On September 30, 2020, the SEC (U.S. Securities and Exchange Commission) received the Form 8-K filed by Blackbaud to give more information about the ransomware attack that the company encountered in May 2020. Blackbaud explained that the investigation by the forensic team revealed the possibility that more information was compromised in the attack. The attackers may have viewed the unencrypted fields that were intended for bank account details, usernames, passwords, and Social Security numbers of some clients.
For most of the Blackbaud clients affected by the attack, the data mentioned above were not compromised. The attackers could not read the sensitive information thanks to encryption. Blackbaud mentioned that it had sent notifications to all clients whose sensitive data were potentially exposed and gave them further assistance.
Blackbaud reported in the SEC filing that it had stopped the attackers from completely encrypting some files, but the attackers were able to extract a part of the data from Blackbaud’s cloud before encryption.
Blackbaud previously gave a statement that it gave the attackers their ransom demand so that the stolen data would not be exposed to the public or offered for sale. The attackers confirmed the deletion of the stolen data after receiving the ransom payment. The SEC filing did not state how much Blackbaud paid.
Blackbaud is sure that there was no data posted publicly or further compromised; even so, the risk is typical to paying hackers who stole data and encrypted records. It’s possible that they would not do as they say and kept a copy of the stolen information. Blackbaud is enforcing safety procedures and had engaged a cybersecurity agency to keep an eye on the dark web and the hacking forums for any posting of the stolen data.
On July 16, Blackbaud published notices about the data breach in compliance with the breach notification rules of the HIPAA. Throughout August and September, the number of breaches published on the HHS’ Office for Civil Rights breach portal steadily increased. Approximately 58 US healthcare companies have reported that the breach impacted them and there are more than 3 dozen breaches currently listed on the OCR breach portal.
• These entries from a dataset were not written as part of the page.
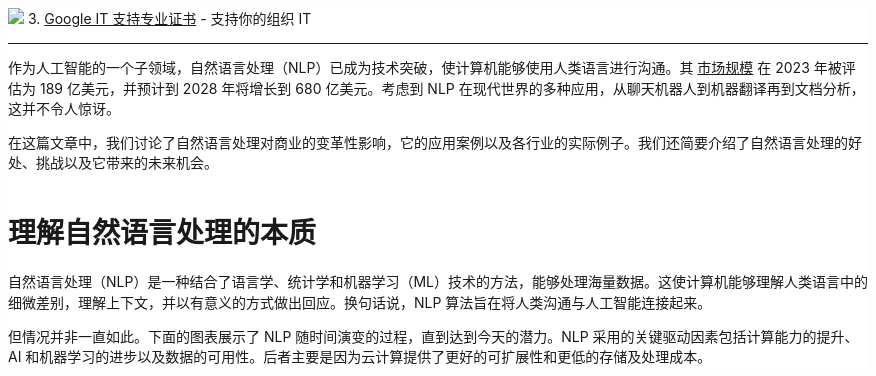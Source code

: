![](img/0244c01ba9267c002ef39d4907e0b8fb.png) 3. [Google IT 支持专业证书](https://www.kdnuggets.com/google-itsupport) - 支持你的组织 IT

* * *

作为人工智能的一个子领域，自然语言处理（NLP）已成为技术突破，使计算机能够使用人类语言进行沟通。其 [市场规模](https://www.google.com/url?q=https://www.marketsandmarkets.com/Market-Reports/natural-language-processing-nlp-825.html&sa=D&source=editors&ust=1706360941893779&usg=AOvVaw0CW1R6NSHvJ_aeOEfBIug-) 在 2023 年被评估为 189 亿美元，并预计到 2028 年将增长到 680 亿美元。考虑到 NLP 在现代世界的多种应用，从聊天机器人到机器翻译再到文档分析，这并不令人惊讶。

在这篇文章中，我们讨论了自然语言处理对商业的变革性影响，它的应用案例以及各行业的实际例子。我们还简要介绍了自然语言处理的好处、挑战以及它带来的未来机会。

# 理解自然语言处理的本质

自然语言处理（NLP）是一种结合了语言学、统计学和机器学习（ML）技术的方法，能够处理海量数据。这使计算机能够理解人类语言中的细微差别，理解上下文，并以有意义的方式做出回应。换句话说，NLP 算法旨在将人类沟通与人工智能连接起来。

但情况并非一直如此。下面的图表展示了 NLP 随时间演变的过程，直到达到今天的潜力。NLP 采用的关键驱动因素包括计算能力的提升、AI 和机器学习的进步以及数据的可用性。后者主要是因为云计算提供了更好的可扩展性和更低的存储及处理成本。

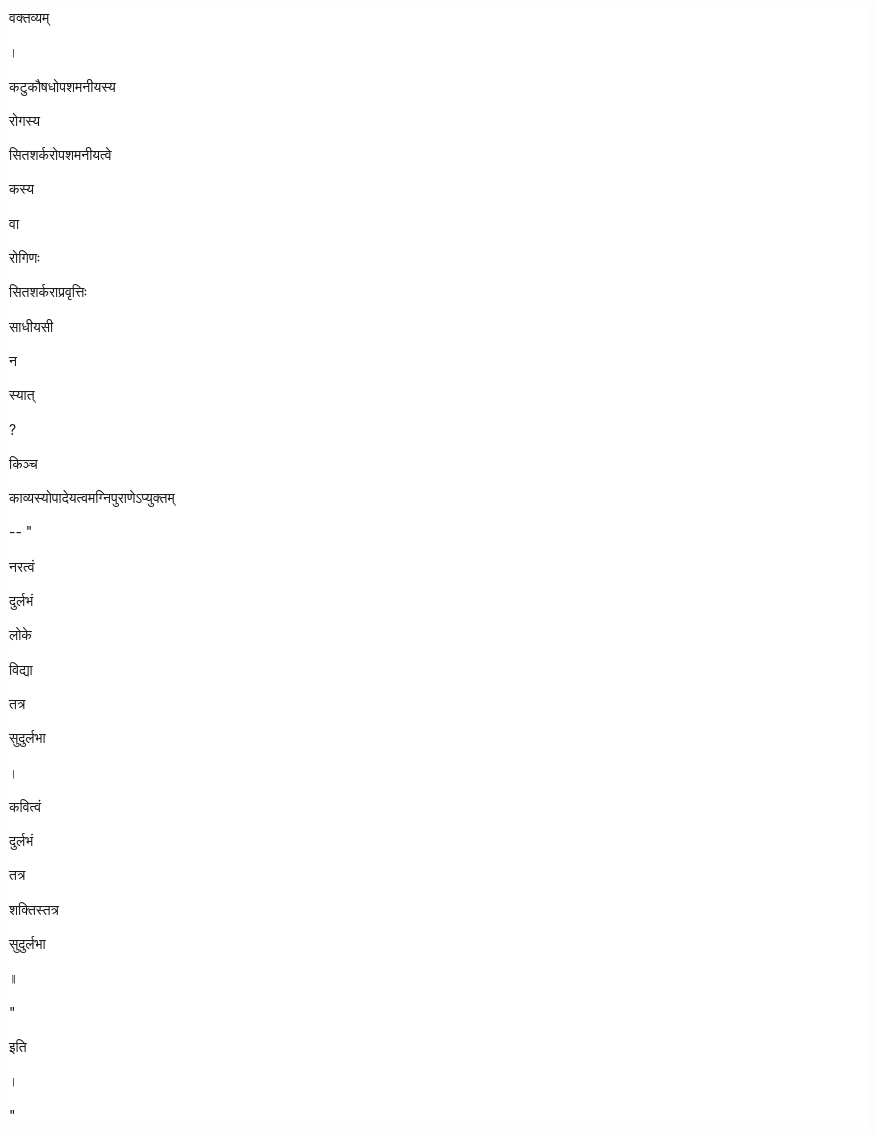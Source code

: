 वक्तव्यम्

।

कटुकौषधोपशमनीयस्य

रोगस्य

सितशर्करोपशमनीयत्वे

कस्य

वा

रोगिणः

सितशर्कराप्रवृत्तिः

साधीयसी

न

स्यात्

?

किञ्च

काव्यस्योपादेयत्वमग्निपुराणेऽप्युक्तम्

-- "

नरत्वं

दुर्लभं

लोके

विद्या

तत्र

सुदुर्लभा

।

कवित्वं

दुर्लभं

तत्र

शक्तिस्तत्र

सुदुर्लभा

॥

"

इति

।

"
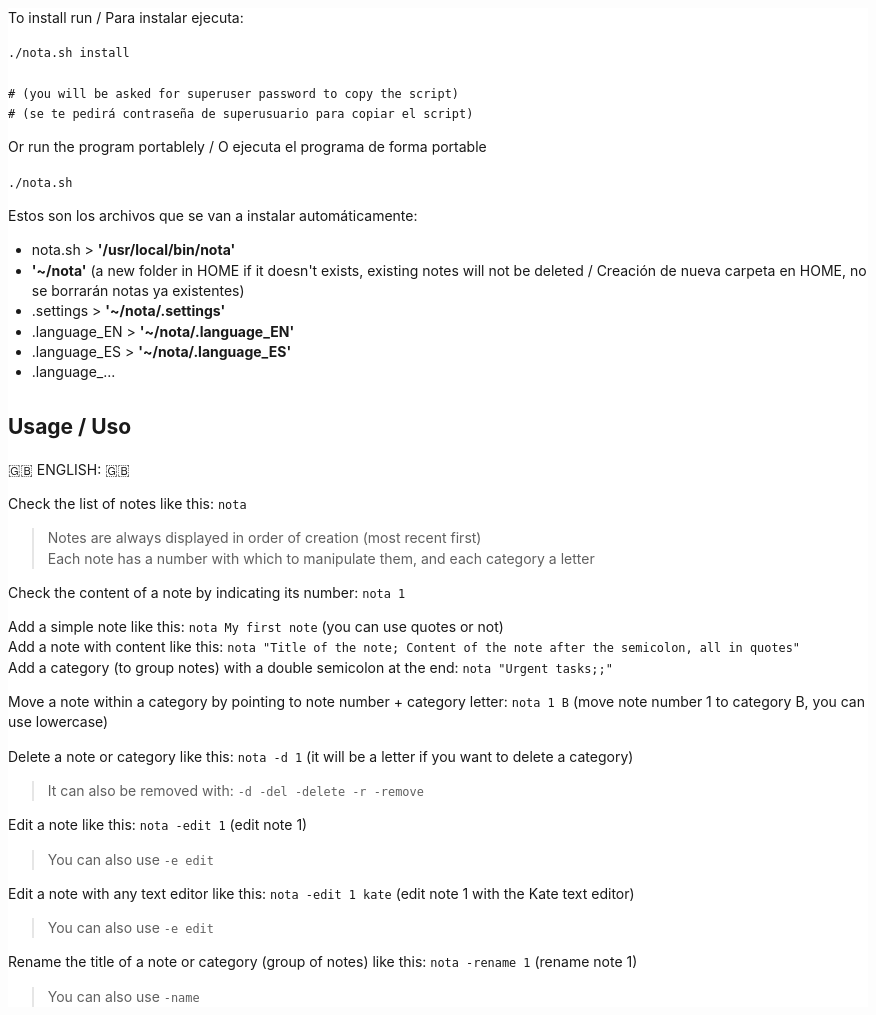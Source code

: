 To install run /  Para instalar ejecuta:

```shell
./nota.sh install

# (you will be asked for superuser password to copy the script)
# (se te pedirá contraseña de superusuario para copiar el script)
```

Or run the program portablely / O ejecuta el programa de forma portable

```shell
./nota.sh

```

Estos son los archivos que se van a instalar automáticamente:

- nota.sh  >  **'/usr/local/bin/nota'**
- **'~/nota'**  (a new folder in HOME if it doesn't exists, existing notes will not be deleted / Creación de nueva carpeta en HOME, no se borrarán notas ya existentes)
- .settings  >  **'~/nota/.settings'**
- .language_EN  >  **'~/nota/.language_EN'**
- .language_ES  >  **'~/nota/.language_ES'**
- .language_...

## Usage / Uso

🇬🇧 ENGLISH: 🇬🇧

Check the list of notes like this: `nota`<br>
> Notes are always displayed in order of creation (most recent first)<br>
> Each note has a number with which to manipulate them, and each category a letter

Check the content of a note by indicating its number: `nota 1`<br>

Add a simple note like this: `nota My first note` (you can use quotes or not)<br>
Add a note with content like this: `nota "Title of the note; Content of the note after the semicolon, all in quotes"`<br>
Add a category (to group notes) with a double semicolon at the end: `nota "Urgent tasks;;"`

Move a note within a category by pointing to note number + category letter: `nota 1 B` (move note number 1 to category B, you can use lowercase)

Delete a note or category like this: `nota -d 1` (it will be a letter if you want to delete a category)<br>
> It can also be removed with: `-d -del -delete -r -remove`

Edit a note like this: `nota -edit 1`  (edit note 1)<br>
> You can also use `-e edit`

Edit a note with any text editor like this: `nota -edit 1 kate` (edit note 1 with the Kate text editor)<br>
> You can also use `-e edit`

Rename the title of a note or category (group of notes) like this: `nota -rename 1`  (rename note 1)<br>
> You can also use `-name`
The worst affected company thus far is Trinity Health. There were 3,320,726 individuals whose protected health information (PHI) was exposed. The PHI of 1,045,270 Inova Health System’s clients and 657,392 Northern Light Health’s clients were likewise affected by the breach. Many other healthcare organizations have stated that the breach affected many of their clients. To date, nearly 10 million individuals were affected.
Blackbaud, the security firms, and the authorities are continually investigating the breach.